No sé cuántas veces escribí, rompí, reescribí, volví a romper y a reescribir La huida del inca. Como mi actividad de escriba de cartas amorosas y de novelitas eróticas me había ganado entre mis compañeros leonciopradinos el derecho a ser escritor, no lo hacía ocultándome, sino en las horas de estudio, o después de las clases, o en ellas mismas y durante mis turnos de imaginaria. El abuelito Pedro tenía una vieja máquina de escribir Underwood, que lo acompañaba desde los tiempos de Bolivia, y los fines de semana me pasaba horas mecanografiando en ella con dos dedos, el original y las copias para el concurso. Al terminarla, se la leí a los abuelos y a los tíos Juan y Laura. El abuelito se encargó de llevar La huida del inca al ministerio de Educación.
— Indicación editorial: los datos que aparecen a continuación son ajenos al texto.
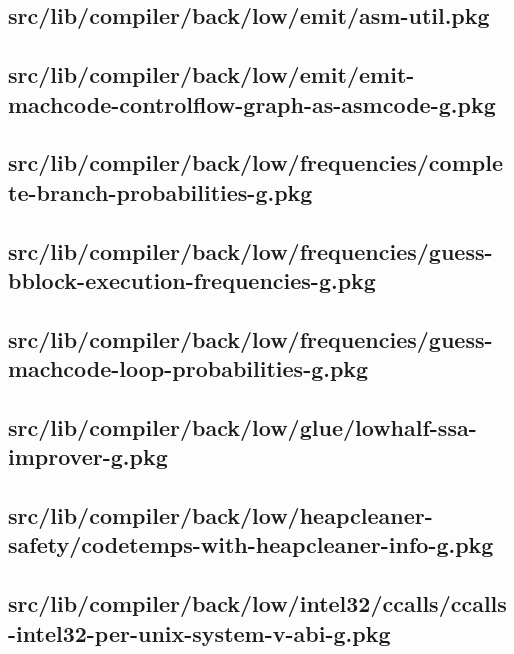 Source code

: \subsection{src/lib/compiler/back/low/emit/asm-util.pkg}


\subsection{src/lib/compiler/back/low/emit/emit-machcode-controlflow-graph-as-asmcode-g.pkg}


\subsection{src/lib/compiler/back/low/frequencies/complete-branch-probabilities-g.pkg}


\subsection{src/lib/compiler/back/low/frequencies/guess-bblock-execution-frequencies-g.pkg}


\subsection{src/lib/compiler/back/low/frequencies/guess-machcode-loop-probabilities-g.pkg}


\subsection{src/lib/compiler/back/low/glue/lowhalf-ssa-improver-g.pkg}


\subsection{src/lib/compiler/back/low/heapcleaner-safety/codetemps-with-heapcleaner-info-g.pkg}


\subsection{src/lib/compiler/back/low/intel32/ccalls/ccalls-intel32-per-unix-system-v-abi-g.pkg}


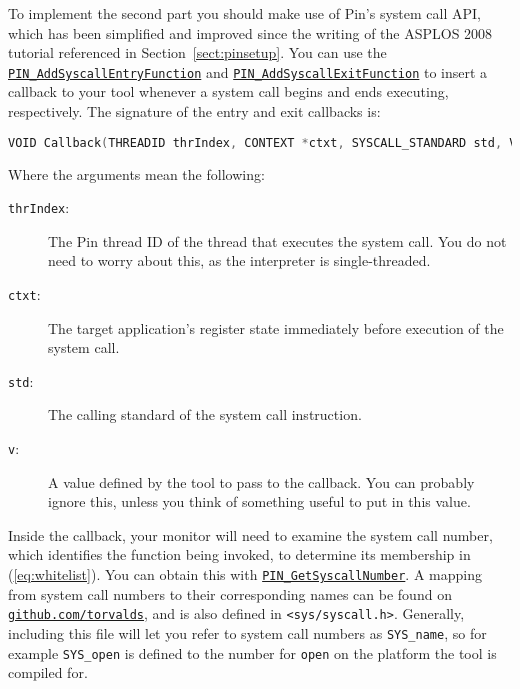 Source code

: \documentclass[11pt]{article}
\begin{document}
To implement the second part you should make use of Pin's system call API, which has been simplified and improved since the writing of the ASPLOS 2008 tutorial referenced in Section~\ref{sect:pinsetup}. You can use the \href{https://software.intel.com/sites/landingpage/pintool/docs/81205/Pin/html/group__PIN__SYSCALL__API.html#gb62f4c93284ca4219f53aa9c4ab4d545}{\texttt{PIN\_AddSyscallEntryFunction}} and \href{https://software.intel.com/sites/landingpage/pintool/docs/81205/Pin/html/group__PIN__SYSCALL__API.html#g8bf568a9177431df0939d478de94bb51}{\texttt{PIN\_AddSyscallExitFunction}} to insert a callback to your tool whenever a system call begins and ends executing, respectively. The signature of the entry and exit callbacks is:
\begin{lstlisting}[basicstyle=\footnotesize\ttfamily,language=C,keywordstyle=\bfseries\color{green!40!black}, commentstyle=\itshape\color{purple!40!black},stringstyle=\color{orange}]
VOID Callback(THREADID thrIndex, CONTEXT *ctxt, SYSCALL_STANDARD std, VOID *v)
\end{lstlisting}
Where the arguments mean the following:
\begin{description}
\item[\texttt{thrIndex}:] The Pin thread ID of the thread that executes the system call. You do not need to worry about this, as the interpreter is single-threaded.
\item[\texttt{ctxt}:] The target application's register state immediately before execution of the system call.
\item[\texttt{std}:] The calling standard of the system call instruction.
\item[\texttt{v}:] A value defined by the tool to pass to the callback. You can probably ignore this, unless you think of something useful to put in this value.
\end{description}
Inside the callback, your monitor will need to examine the system call number, which identifies the function being invoked, to determine its membership in (\ref{eq:whitelist}). You can obtain this with \href{https://software.intel.com/sites/landingpage/pintool/docs/81205/Pin/html/group__PIN__SYSCALL__API.html#g441fc7c57ea2f00024e35c8360af6b0d}{\texttt{PIN\_GetSyscallNumber}}. A mapping from system call numbers to their corresponding names can be found on \href{https://github.com/torvalds/linux/blob/master/arch/x86/entry/syscalls/syscall_64.tbl}{\texttt{github.com/torvalds}}, and is also defined in \verb'<sys/syscall.h>'. Generally, including this file will let you refer to system call numbers as \verb'SYS_name', so for example \verb'SYS_open' is defined to the number for \verb'open' on the platform the tool is compiled for.
\end{document}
Esa obrita fue, hasta donde yo recuerdo, el primer texto que escribí de la misma manera que escribiría después todas mis novelas: reescribiendo y corrigiendo, rehaciendo una y mil veces un muy confuso borrador que, poco a poco, a fuerza de enmiendas, tomaría forma definitiva. Pasaron semanas y meses sin noticias de la suerte que había tenido en el concurso, y cuando terminé el cuarto de media, y, a fines de diciembre o comienzos de enero de 1952, entré a trabajar a La Crónica, ya no pensaba casi en mi obra —espantosamente subtitulada Drama incaico en tres actos, con prólogo y epílogo en la época actual— ni del certamen al que la presenté.